Только когда самолёт поднялся и сигнал «застегните ремни» погас, я вдруг сообразил: да это же песенка старого Дулитла из знаменитого мьюзикла «Му fair lady»! Но замуж за кого-то она и вправду вышла очень вскоре после нашего путешествия.
------------
Бывший режиссёр из «Лен. Тюза», Саша Народецкий, предложил мне иногда делать передачи о поэзии для украинской редакции «Свободы», где он был редактором.
Сначала я попытался писать их сразу по-украински, но после того, как Народецкий выправил, а точнее переписал за мной почти полностью три передачи, он предложил мне писать по-русски, а по-украински только цитаты вставлять. Лучше уж весь текст перевести, чем править такое количество ошибок! С тех пор мы так и поступали. Я сделал десятка полтора передач об украинской поэзии разных времён, а потом передачи сами собой прекратились за недостатком поэтов.
Зато, когда в начале девяностых я пришел в Москве в редакцию «Огонька», Виталий Коротич, с которым я до того не был лично знаком, поблагодарил меня за радиопередачу о его стихах, сделанную задолго до того. Итак, я убедился, что «скорбный труд» иногда и верно не пропадает…
Иногда…
Когда-то моей однокурсницей по Литинституту была киевлянка Лина Костенко. В те давние времена я перевёл одно её стихотворение, а в 1985 году в «Континенте» опубликовал целую подборку её стихов.

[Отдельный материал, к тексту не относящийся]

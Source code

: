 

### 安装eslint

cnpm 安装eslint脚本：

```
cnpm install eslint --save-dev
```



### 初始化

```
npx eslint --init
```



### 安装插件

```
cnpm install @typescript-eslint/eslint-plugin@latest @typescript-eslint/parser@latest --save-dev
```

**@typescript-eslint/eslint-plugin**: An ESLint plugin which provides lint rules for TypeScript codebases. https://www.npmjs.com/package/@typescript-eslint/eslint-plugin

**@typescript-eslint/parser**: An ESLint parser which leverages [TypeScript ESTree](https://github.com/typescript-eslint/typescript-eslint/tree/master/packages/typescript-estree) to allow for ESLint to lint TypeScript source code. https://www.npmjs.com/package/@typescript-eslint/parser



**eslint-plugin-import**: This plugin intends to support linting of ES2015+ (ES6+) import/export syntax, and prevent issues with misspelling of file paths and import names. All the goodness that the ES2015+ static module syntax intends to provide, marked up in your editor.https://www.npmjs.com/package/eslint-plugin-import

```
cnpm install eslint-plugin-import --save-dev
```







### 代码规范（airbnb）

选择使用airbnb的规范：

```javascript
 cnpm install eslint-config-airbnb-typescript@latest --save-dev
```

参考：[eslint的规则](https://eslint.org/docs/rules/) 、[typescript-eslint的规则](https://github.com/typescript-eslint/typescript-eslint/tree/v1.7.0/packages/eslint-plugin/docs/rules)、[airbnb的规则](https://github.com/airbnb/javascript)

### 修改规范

Нам обоим в тот год исполнилось по 55 лет. Года через два после того, как её стихи появились в «Континенте», я выпустил и книжку её избранных стихотворений. Это была, кажется, её первая книжка по-русски. А ведь она, с моей точки зрения, лучший из украинских поэтов-шестидесятников.
Но вот чего я вовсе не ожидал: Лина, как сообщил мне живущий в Париже украинский диссидент Леонид Плющ, была очень недовольна: зачем это её переводят «на жаргон москалей!» Вот до какого идиотизма доводит патриотическая и националистическая зараза! И тысячу раз прав Лев Толстой, сказав, что «Патриотизм есть последнее прибежище мерзавцев».
Из людей, с которыми я был знаком по России, приезжавших в доперестроечное время в Париж, двое не боялись открыто общаться с эмигрантами — это были Булат Окуджава и Андрей Вознесенский.
Как-то раз Андрей приехал вместе с театром (московским Ленкомом) и привёз свою рок-оперу «Юнона и Авось». В моем представлении это и не рок, и не опера, а скорее — прекрасно написанный мюзикл, пьеса со стихами и песнями, которые частично уже публиковались в разных сборниках, частично были совсем новые:
…«Я тебя никогда не забуду,
я тебя никогда не увижу…»
Феерический спектакль с великолепно поставленными танцами, по стилю, правда, сильно напоминавшими постановки Мориса Бежара! Особенно — танец матросов:
..Вместо флейты подымем флягу,
Чтобы смелей жилось,
Под российским Андреевским флагом,
И с девизом «АВОСЬ!»
Нас мало. Нас страшно мало,
И самое главное, что все мы — врозь,
Но из всех притонов, из всех подвалов
Мы возвращаемся на «Авось»…
В середине восьмидесятых это так звучало…
С А. Вознесенским)
Только, пожалуй, в спектакле был явный перебор всяких световых и дымовых эффектов, но мне на это было наплевать. Эта лирическая и местами резко сатирическая музыкальная трагедия осталась для меня генератором хорошего настроения. Несмотря на то, что уж Марк Захаров никак и никогда не казался мне хорошим режиссёром.